The analysis and obtaining of the topographic factors conducted in the digital environment has become a fundamental piece in erosion model progress, because they address the systematic analyses from specific Geographical Information Systems (GIS’s) tools, as well as allow the empirical processing of the data through adaptations of analogical techniques, thus maintaining researcher interpretation. The analysis of the topography in GI enables the analyses of the landscape on a large scale, considers the effects of the topographical complexity more fully in the soil erosion, makes the data processing easier and faster and reduces the relative cost. It is stood out that the reliability of these estimates is directly related to the precision of the topographic surveys used for the derivation of the digital elevation model (DEM).
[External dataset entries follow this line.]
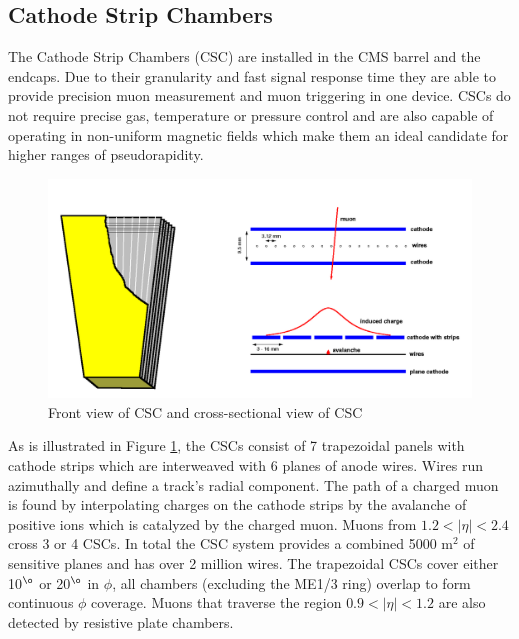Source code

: \subsection{Cathode Strip Chambers}
The Cathode Strip Chambers (CSC) are installed in the CMS barrel and the endcaps.
Due to their granularity and fast signal response time they are able to provide precision muon 
measurement and muon triggering in one device. CSCs do not 
require precise gas, temperature or pressure control and are also capable of operating
in non-uniform magnetic fields which make them an ideal candidate for higher
ranges of pseudorapidity. 
\begin{figure}[hb]
  \centering
	\includegraphics[width=1\textwidth]{images/CSC2images.png}
  	\caption[Cathode Strip Chambers]
   	{Front view of CSC and cross-sectional view of CSC}
	\label{fig:cscImage}
\end{figure}
As is illustrated in Figure \ref{fig:cscImage},
the CSCs consist of 7 trapezoidal panels with cathode strips which are interweaved with
6 planes of anode wires. Wires run azimuthally and define a track's 
radial component. The path of a charged muon is found by interpolating charges
on the cathode strips by the avalanche of positive ions which is catalyzed by
the charged muon. 
Muons from $1.2<|\eta|<2.4$ cross 3 or 4 CSCs. In total the CSC system provides
a combined 5000 m$^2$ of sensitive planes and has over 2 million wires.
The trapezoidal CSCs cover either 10$^{\o}$ or 20$^{\o}$ in $\phi$, all chambers
(excluding the ME1/3 ring) overlap to form continuous $\phi$ coverage.
Muons that traverse the region $0.9<|\eta|<1.2$ are also detected by resistive plate chambers. 

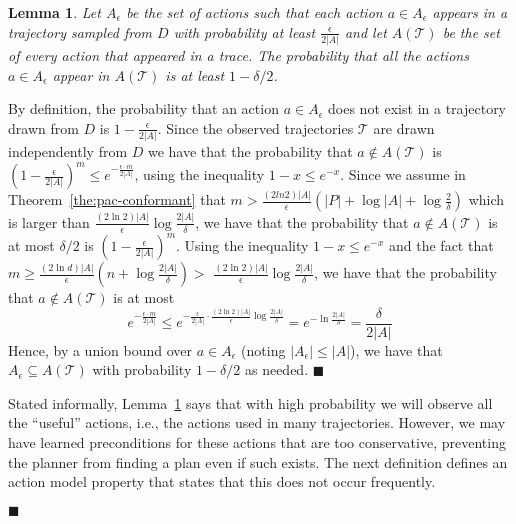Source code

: \documentclass[letterpaper]{article}
\newtheorem{lemma}{Lemma}
\newenvironment{proof}{\noindent{\bf Proof:~~}}{\qed}
\newcommand{\qed}{\hfill\ensuremath{\blacksquare}}
\begin{document}
\begin{proof}
\begin{lemma}
Let $A_\epsilon$ be the set of actions such that each action $a\in A_\epsilon$ appears in a trajectory sampled from $D$ with probability at least $\frac{\epsilon}{2|A|}$ and let $A(\mathcal{T})$ be the set of every action that appeared in a trace. 
The probability that all the actions $a\in A_\epsilon$ 
appear in $A(\mathcal{T})$ is at least $1-\delta/2$.
\label{lem:sufficientActions}
\end{lemma}
\begin{proof}
By definition, the probability that an action $a\in A_\epsilon$ does not exist in a trajectory drawn from $D$ is $1-\frac{\epsilon}{2|A|}$. 
Since the observed trajectories $\mathcal{T}$ are drawn independently from $D$ we have that the probability that $a\notin A(\mathcal{T})$ is
$(1-\frac{\epsilon}{2|A|})^m\leq e^{-\frac{\epsilon\cdot m}{2|A|}}$, 
using the inequality $1-x\leq e^{-x}$. 
Since we assume in Theorem~\ref{the:pac-conformant} that $m>\frac{(2ln 2)|A|}{\epsilon}(|P|+\log |A|+\log\frac{2}{\delta})$
which is larger than $\frac{(2\ln 2)|A|}{\epsilon}\log\frac{2|A|}{\delta}$, 
we have that the probability that $a\notin A(\mathcal{T})$ is at most $\delta/2$ is $(1-\frac{\epsilon}{2|A|})^m$. 
Using the inequality $1-x\leq e^{-x}$ and 
the fact that 
$m\geq\frac{(2\ln  d)|A|}{\epsilon}(n+\log\frac{2|A|}{\delta})$$>$
$\frac{(2\ln 2)|A|}{\epsilon}\log\frac{2|A|}{\delta}$, we have that the probability that $a\notin A(\mathcal{T})$ is at most
\begin{equation}
e^{-\frac{\epsilon\cdot m}{2|A|}}
\leq e^{-\frac{\epsilon}{2|A|} \cdot \frac{(2\ln 2)|A|}{\epsilon}\log\frac{2|A|}{\delta}}
=e^{-\ln\frac{2|A|}{\delta}}=\frac{\delta}{2|A|}
\end{equation}
Hence, by a union bound over $a\in A_\epsilon$ (noting $|A_\epsilon|\leq |A|$), we have that $A_\epsilon\subseteq A(\mathcal{T})$ with probability $1-\delta/2$ as needed.
\end{proof}

Stated informally, Lemma~\ref{lem:sufficientActions} says that with high probability we will observe
all the ``useful'' actions, i.e., the actions used in many trajectories. However, we may have learned 
preconditions for these actions that are too conservative, 
preventing the planner from finding a plan even if such exists. 
The next definition defines an action model property that states that this does not occur frequently. 


\end{proof}
\end{document}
Evolution of LS factor driven by advanced technology allows the application of different topographic models in the USLE/RUSLE equations modernizing, and improving the estimate of those models. In semi-empirical algorithms, where the contribution area constitutes the central concept, advantages include application in slopes of complex geometries, representation of the surface runoff paths and incorporation of the convergent and divergent flow impact by calibration of empirical coefficients that allow to indicate the qualitative and quantitative effects of the changes in the land use without demanding large spatial and temporal databases. Such models, besides determining the erosion areas on a hydrographic basin level, in the case of the USPED model, even allows to determine the deposition areas, including the erosive process to its full extent.